[Instructions for the task]
Pick out every line of the entries below where "image" occurs, and copy those lines.

[Material shown]
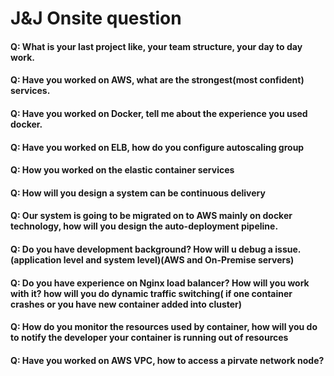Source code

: # J&J Onsite question

#### Q: What is your last project like, your team structure, your day to day work.

#### Q: Have you worked on AWS, what are the strongest(most confident) services.

#### Q: Have you worked on Docker, tell me about the experience you used docker.

#### Q: Have you worked on ELB, how do you configure autoscaling group

#### Q: How you worked on the elastic container services

#### Q: How will you design a system can be continuous delivery

#### Q: Our system is going to be migrated on to AWS mainly on docker technology, how will you design the auto-deployment pipeline.

#### Q: Do you have development background? How will u debug a issue. (application level and system level)(AWS and On-Premise servers)

#### Q: Do you have experience on Nginx load balancer? How will you work with it? how will you do dynamic traffic switching( if one container crashes or you have new container added into cluster)

#### Q: How do you monitor the resources used by container, how will you do to notify the developer your container is running out of resources

#### Q: Have you worked on AWS VPC, how to access a pirvate network node?
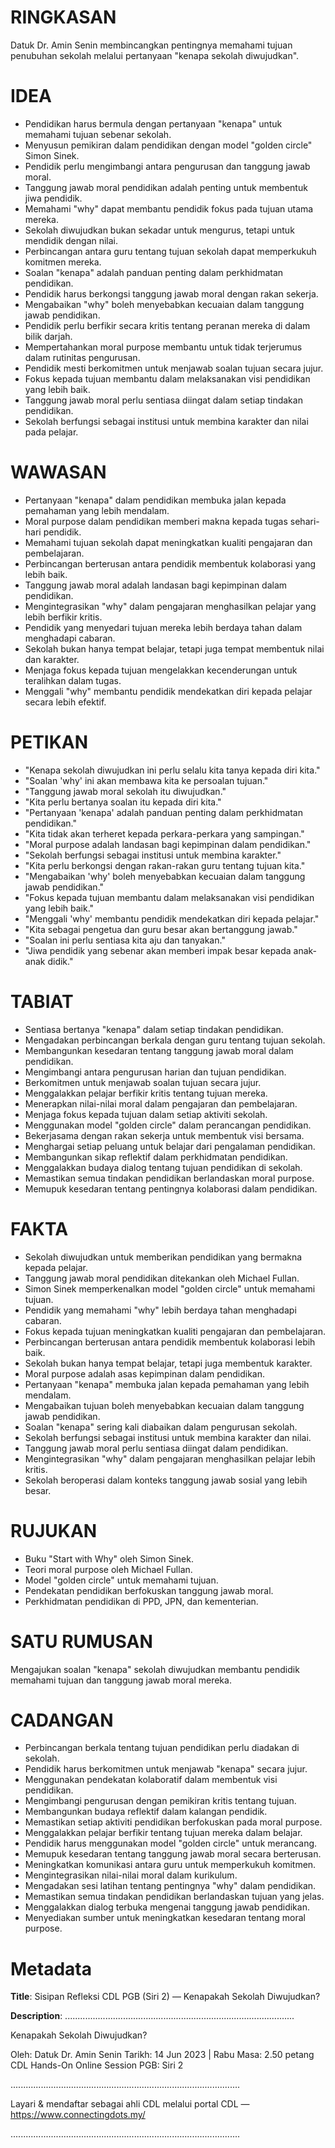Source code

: # RINGKASAN
Datuk Dr. Amin Senin membincangkan pentingnya memahami tujuan penubuhan sekolah melalui pertanyaan "kenapa sekolah diwujudkan".

# IDEA
- Pendidikan harus bermula dengan pertanyaan "kenapa" untuk memahami tujuan sebenar sekolah.
- Menyusun pemikiran dalam pendidikan dengan model "golden circle" Simon Sinek.
- Pendidik perlu mengimbangi antara pengurusan dan tanggung jawab moral.
- Tanggung jawab moral pendidikan adalah penting untuk membentuk jiwa pendidik.
- Memahami "why" dapat membantu pendidik fokus pada tujuan utama mereka.
- Sekolah diwujudkan bukan sekadar untuk mengurus, tetapi untuk mendidik dengan nilai.
- Perbincangan antara guru tentang tujuan sekolah dapat memperkukuh komitmen mereka.
- Soalan "kenapa" adalah panduan penting dalam perkhidmatan pendidikan.
- Pendidik harus berkongsi tanggung jawab moral dengan rakan sekerja.
- Mengabaikan "why" boleh menyebabkan kecuaian dalam tanggung jawab pendidikan.
- Pendidik perlu berfikir secara kritis tentang peranan mereka di dalam bilik darjah.
- Mempertahankan moral purpose membantu untuk tidak terjerumus dalam rutinitas pengurusan.
- Pendidik mesti berkomitmen untuk menjawab soalan tujuan secara jujur.
- Fokus kepada tujuan membantu dalam melaksanakan visi pendidikan yang lebih baik.
- Tanggung jawab moral perlu sentiasa diingat dalam setiap tindakan pendidikan.
- Sekolah berfungsi sebagai institusi untuk membina karakter dan nilai pada pelajar.

# WAWASAN
- Pertanyaan "kenapa" dalam pendidikan membuka jalan kepada pemahaman yang lebih mendalam.
- Moral purpose dalam pendidikan memberi makna kepada tugas sehari-hari pendidik.
- Memahami tujuan sekolah dapat meningkatkan kualiti pengajaran dan pembelajaran.
- Perbincangan berterusan antara pendidik membentuk kolaborasi yang lebih baik.
- Tanggung jawab moral adalah landasan bagi kepimpinan dalam pendidikan.
- Mengintegrasikan "why" dalam pengajaran menghasilkan pelajar yang lebih berfikir kritis.
- Pendidik yang menyedari tujuan mereka lebih berdaya tahan dalam menghadapi cabaran.
- Sekolah bukan hanya tempat belajar, tetapi juga tempat membentuk nilai dan karakter.
- Menjaga fokus kepada tujuan mengelakkan kecenderungan untuk teralihkan dalam tugas.
- Menggali "why" membantu pendidik mendekatkan diri kepada pelajar secara lebih efektif.

# PETIKAN
- "Kenapa sekolah diwujudkan ini perlu selalu kita tanya kepada diri kita."
- "Soalan 'why' ini akan membawa kita ke persoalan tujuan."
- "Tanggung jawab moral sekolah itu diwujudkan."
- "Kita perlu bertanya soalan itu kepada diri kita."
- "Pertanyaan 'kenapa' adalah panduan penting dalam perkhidmatan pendidikan."
- "Kita tidak akan terheret kepada perkara-perkara yang sampingan."
- "Moral purpose adalah landasan bagi kepimpinan dalam pendidikan."
- "Sekolah berfungsi sebagai institusi untuk membina karakter."
- "Kita perlu berkongsi dengan rakan-rakan guru tentang tujuan kita."
- "Mengabaikan 'why' boleh menyebabkan kecuaian dalam tanggung jawab pendidikan."
- "Fokus kepada tujuan membantu dalam melaksanakan visi pendidikan yang lebih baik."
- "Menggali 'why' membantu pendidik mendekatkan diri kepada pelajar."
- "Kita sebagai pengetua dan guru besar akan bertanggung jawab."
- "Soalan ini perlu sentiasa kita aju dan tanyakan."
- "Jiwa pendidik yang sebenar akan memberi impak besar kepada anak-anak didik."

# TABIAT
- Sentiasa bertanya "kenapa" dalam setiap tindakan pendidikan.
- Mengadakan perbincangan berkala dengan guru tentang tujuan sekolah.
- Membangunkan kesedaran tentang tanggung jawab moral dalam pendidikan.
- Mengimbangi antara pengurusan harian dan tujuan pendidikan.
- Berkomitmen untuk menjawab soalan tujuan secara jujur.
- Menggalakkan pelajar berfikir kritis tentang tujuan mereka.
- Menerapkan nilai-nilai moral dalam pengajaran dan pembelajaran.
- Menjaga fokus kepada tujuan dalam setiap aktiviti sekolah.
- Menggunakan model "golden circle" dalam perancangan pendidikan.
- Bekerjasama dengan rakan sekerja untuk membentuk visi bersama.
- Menghargai setiap peluang untuk belajar dari pengalaman pendidikan.
- Membangunkan sikap reflektif dalam perkhidmatan pendidikan.
- Menggalakkan budaya dialog tentang tujuan pendidikan di sekolah.
- Memastikan semua tindakan pendidikan berlandaskan moral purpose.
- Memupuk kesedaran tentang pentingnya kolaborasi dalam pendidikan.

# FAKTA
- Sekolah diwujudkan untuk memberikan pendidikan yang bermakna kepada pelajar.
- Tanggung jawab moral pendidikan ditekankan oleh Michael Fullan.
- Simon Sinek memperkenalkan model "golden circle" untuk memahami tujuan.
- Pendidik yang memahami "why" lebih berdaya tahan menghadapi cabaran.
- Fokus kepada tujuan meningkatkan kualiti pengajaran dan pembelajaran.
- Perbincangan berterusan antara pendidik membentuk kolaborasi lebih baik.
- Sekolah bukan hanya tempat belajar, tetapi juga membentuk karakter.
- Moral purpose adalah asas kepimpinan dalam pendidikan.
- Pertanyaan "kenapa" membuka jalan kepada pemahaman yang lebih mendalam.
- Mengabaikan tujuan boleh menyebabkan kecuaian dalam tanggung jawab pendidikan.
- Soalan "kenapa" sering kali diabaikan dalam pengurusan sekolah.
- Sekolah berfungsi sebagai institusi untuk membina karakter dan nilai.
- Tanggung jawab moral perlu sentiasa diingat dalam pendidikan.
- Mengintegrasikan "why" dalam pengajaran menghasilkan pelajar lebih kritis.
- Sekolah beroperasi dalam konteks tanggung jawab sosial yang lebih besar.

# RUJUKAN
- Buku "Start with Why" oleh Simon Sinek.
- Teori moral purpose oleh Michael Fullan.
- Model "golden circle" untuk memahami tujuan.
- Pendekatan pendidikan berfokuskan tanggung jawab moral.
- Perkhidmatan pendidikan di PPD, JPN, dan kementerian.

# SATU RUMUSAN
Mengajukan soalan "kenapa" sekolah diwujudkan membantu pendidik memahami tujuan dan tanggung jawab moral mereka.

# CADANGAN
- Perbincangan berkala tentang tujuan pendidikan perlu diadakan di sekolah.
- Pendidik harus berkomitmen untuk menjawab "kenapa" secara jujur.
- Menggunakan pendekatan kolaboratif dalam membentuk visi pendidikan.
- Mengimbangi pengurusan dengan pemikiran kritis tentang tujuan.
- Membangunkan budaya reflektif dalam kalangan pendidik.
- Memastikan setiap aktiviti pendidikan berfokuskan pada moral purpose.
- Menggalakkan pelajar berfikir tentang tujuan mereka dalam belajar.
- Pendidik harus menggunakan model "golden circle" untuk merancang.
- Memupuk kesedaran tentang tanggung jawab moral secara berterusan.
- Meningkatkan komunikasi antara guru untuk memperkukuh komitmen.
- Mengintegrasikan nilai-nilai moral dalam kurikulum.
- Mengadakan sesi latihan tentang pentingnya "why" dalam pendidikan.
- Memastikan semua tindakan pendidikan berlandaskan tujuan yang jelas.
- Menggalakkan dialog terbuka mengenai tanggung jawab pendidikan.
- Menyediakan sumber untuk meningkatkan kesedaran tentang moral purpose.

# Metadata
**Title**: Sisipan Refleksi CDL PGB (Siri 2) — Kenapakah Sekolah Diwujudkan?

**Description**: ...........................................................................................

Kenapakah Sekolah Diwujudkan?

Oleh: Datuk Dr. Amin Senin
Tarikh: 14 Jun 2023   |   Rabu
Masa: 2.50 petang
CDL Hands-On Online Session PGB: Siri 2

...........................................................................................

Layari & mendaftar sebagai ahli CDL melalui portal CDL — https://www.connectingdots.my/

...........................................................................................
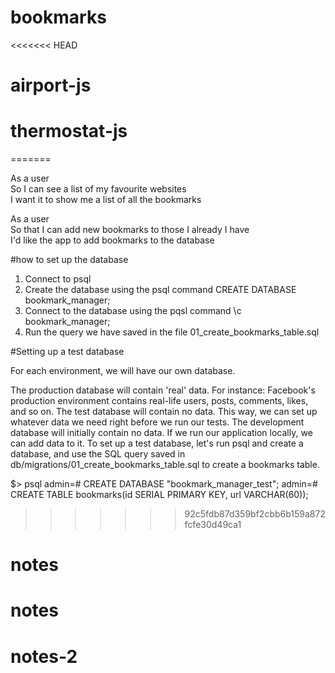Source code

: # bookmarks
<<<<<<< HEAD
# airport-js
# thermostat-js
=======

As a user<br>
So I can see a list of my favourite websites<br>
I want it to show me a list of all the bookmarks<br>

As a user<br>
So that I can add new bookmarks to those I already I have<br>
I'd like the app to add bookmarks to the database


#how to set up the database

1. Connect to psql
2. Create the database using the psql command CREATE DATABASE bookmark_manager;
3. Connect to the database using the pqsl command \c bookmark_manager;
4. Run the query we have saved in the file 01_create_bookmarks_table.sql


#Setting up a test database

For each environment, we will have our own database.

The production database will contain 'real' data. For instance: Facebook's production environment contains real-life users, posts, comments, likes, and so on.
The test database will contain no data. This way, we can set up whatever data we need right before we run our tests.
The development database will initially contain no data. If we run our application locally, we can add data to it.
To set up a test database, let's run psql and create a database, and use the SQL query saved in db/migrations/01_create_bookmarks_table.sql to create a bookmarks table.

$> psql
admin=# CREATE DATABASE "bookmark_manager_test";
admin=# CREATE TABLE bookmarks(id SERIAL PRIMARY KEY, url VARCHAR(60));
>>>>>>> 92c5fdb87d359bf2cbb6b159a872fcfe30d49ca1
# notes
# notes
# notes-2
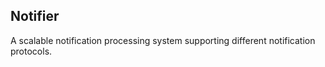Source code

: Notifier
----------
A scalable notification processing system supporting different notification protocols.
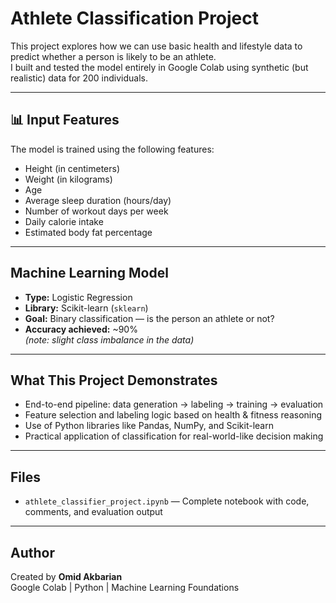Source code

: # Athlete Classification Project

This project explores how we can use basic health and lifestyle data to predict whether a person is likely to be an athlete.  
I built and tested the model entirely in Google Colab using synthetic (but realistic) data for 200 individuals.

---

## 📊 Input Features

The model is trained using the following features:
- Height (in centimeters)
- Weight (in kilograms)
- Age
- Average sleep duration (hours/day)
- Number of workout days per week
- Daily calorie intake
- Estimated body fat percentage

---

## Machine Learning Model

- **Type:** Logistic Regression  
- **Library:** Scikit-learn (`sklearn`)  
- **Goal:** Binary classification — is the person an athlete or not?  
- **Accuracy achieved:** ~90%  
  *(note: slight class imbalance in the data)*

---

## What This Project Demonstrates

- End-to-end pipeline: data generation → labeling → training → evaluation
- Feature selection and labeling logic based on health & fitness reasoning
- Use of Python libraries like Pandas, NumPy, and Scikit-learn
- Practical application of classification for real-world-like decision making

---

## Files

- `athlete_classifier_project.ipynb` — Complete notebook with code, comments, and evaluation output

---

## Author

Created by **Omid Akbarian**  
Google Colab | Python | Machine Learning Foundations
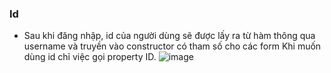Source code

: ### Id 
- Sau khi đăng nhập, id của người dùng sẽ được lấy ra từ hàm thông qua username và truyền vào constructor có tham số cho các form
Khi muốn dùng id chỉ việc gọi property ID.
  ![image](https://github.com/quark1412/IT008_O14/assets/40156711/9f9322fd-8aec-44bb-8f19-a8168fba175a)
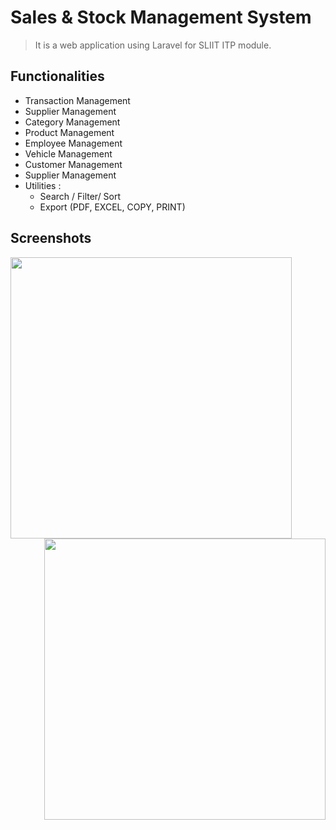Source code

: # Sales & Stock Management System

> It is a web application using Laravel for SLIIT ITP module.

## Functionalities
<div>
<ul>
<li>Transaction Management</li>
<li>Supplier Management</li>
<li>Category Management</li>
<li>Product Management</li>
<li>Employee Management</li>
<li>Vehicle Management</li>
<li>Customer Management</li>
<li>Supplier Management</li>
<li>
    Utilities :
    <ul>
    <li>Search / Filter/ Sort</li>
    <li>Export (PDF, EXCEL, COPY, PRINT) </li>
    </ul>  
</li>
</ul>
</div>

## Screenshots

<div width="100%">
<img align="left" src="https://res.cloudinary.com/mahadi/image/upload/v1610293284/Picture1_z2vj8z.png"  width="450px">
<img align="right" src="https://res.cloudinary.com/mahadi/image/upload/v1610293285/Picture2_n6jejw.png" width="450px">
</div>


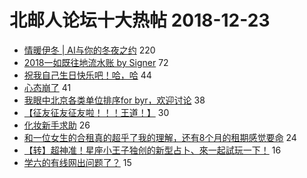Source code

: # 北邮人论坛十大热帖 2018-12-23

- [情暖伊冬 | AI与你的冬夜之约](https://bbs.byr.cn/article/KaraOK/105657) 220
- [2018一如既往地流水账 by Signer](https://bbs.byr.cn/article/WorkLife/1114285) 72
- [祝我自己生日快乐吧！哈，哈](https://bbs.byr.cn/article/Talking/6084588) 44
- [心态崩了](https://bbs.byr.cn/article/AimGraduate/1154466) 41
- [我眼中北京各类单位排序for byr，欢迎讨论](https://bbs.byr.cn/article/Job/2011954) 38
- [【征友征友征友啦！！！王道！】](https://bbs.byr.cn/article/Friends/1905792) 30
- [化妆新手求助](https://bbs.byr.cn/article/Beauty/325425) 26
- [和一位女生的合租真的超乎了我的理解，还有8个月的租期感觉要命](https://bbs.byr.cn/article/Picture/3231939) 24
- [【转】超神准！星座小王子独创的新型占卜、來一起試玩一下！](https://bbs.byr.cn/article/Constellations/326533) 16
- [学六的有线网出问题了？](https://bbs.byr.cn/article/BUPTNet/99205) 15


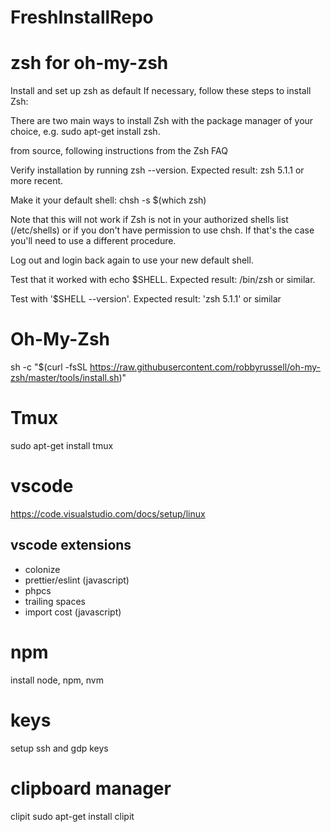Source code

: # FreshInstallRepo

# zsh for oh-my-zsh
Install and set up zsh as default
If necessary, follow these steps to install Zsh:

There are two main ways to install Zsh
with the package manager of your choice, e.g. sudo apt-get install zsh.

from source, following instructions from the Zsh FAQ

Verify installation by running zsh --version. Expected result: zsh 5.1.1 or more recent.

Make it your default shell: chsh -s $(which zsh)

Note that this will not work if Zsh is not in your authorized shells list (/etc/shells) or if you don't have permission to use chsh. If that's the case you'll need to use a different procedure.

Log out and login back again to use your new default shell.

Test that it worked with echo $SHELL. Expected result: /bin/zsh or similar.

Test with '$SHELL --version'. Expected result: 'zsh 5.1.1' or similar

# Oh-My-Zsh
sh -c "$(curl -fsSL https://raw.githubusercontent.com/robbyrussell/oh-my-zsh/master/tools/install.sh)"

# Tmux
sudo apt-get install tmux

# vscode
https://code.visualstudio.com/docs/setup/linux
## vscode extensions
 - colonize
 - prettier/eslint (javascript)
 - phpcs
 - trailing spaces
 - import cost (javascript)


# npm
install node, npm, nvm

# keys
setup ssh and gdp keys

# clipboard manager
clipit
sudo apt-get install clipit
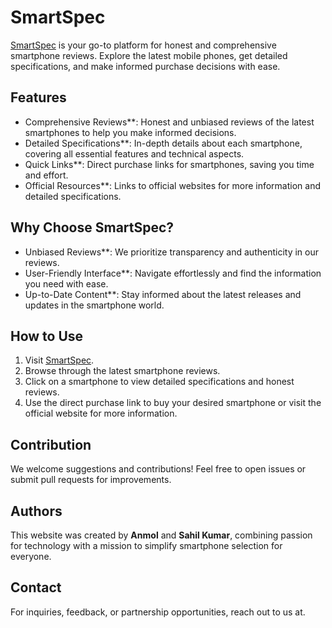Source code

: # SmartSpec

[SmartSpec](https://smartspec.netlify.app/) is your go-to platform for honest and comprehensive smartphone reviews. Explore the latest mobile phones, get detailed specifications, and make informed purchase decisions with ease.

## Features

- Comprehensive Reviews**: Honest and unbiased reviews of the latest smartphones to help you make informed decisions.
- Detailed Specifications**: In-depth details about each smartphone, covering all essential features and technical aspects.
- Quick Links**: Direct purchase links for smartphones, saving you time and effort.
- Official Resources**: Links to official websites for more information and detailed specifications.

## Why Choose SmartSpec?

- Unbiased Reviews**: We prioritize transparency and authenticity in our reviews.
- User-Friendly Interface**: Navigate effortlessly and find the information you need with ease.
- Up-to-Date Content**: Stay informed about the latest releases and updates in the smartphone world.

## How to Use

1. Visit [SmartSpec](https://smartspec.netlify.app/).
2. Browse through the latest smartphone reviews.
3. Click on a smartphone to view detailed specifications and honest reviews.
4. Use the direct purchase link to buy your desired smartphone or visit the official website for more information.

## Contribution

We welcome suggestions and contributions! Feel free to open issues or submit pull requests for improvements.

## Authors

This website was created by **Anmol** and **Sahil Kumar**, combining passion for technology with a mission to simplify smartphone selection for everyone.

## Contact

For inquiries, feedback, or partnership opportunities, reach out to us at.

[Written solution]
  ![image](https://github.com/quark1412/IT008_O14/assets/40156711/9f9322fd-8aec-44bb-8f19-a8168fba175a)
<img align="left" src="https://res.cloudinary.com/mahadi/image/upload/v1610293284/Picture1_z2vj8z.png"  width="450px">
<img align="right" src="https://res.cloudinary.com/mahadi/image/upload/v1610293285/Picture2_n6jejw.png" width="450px">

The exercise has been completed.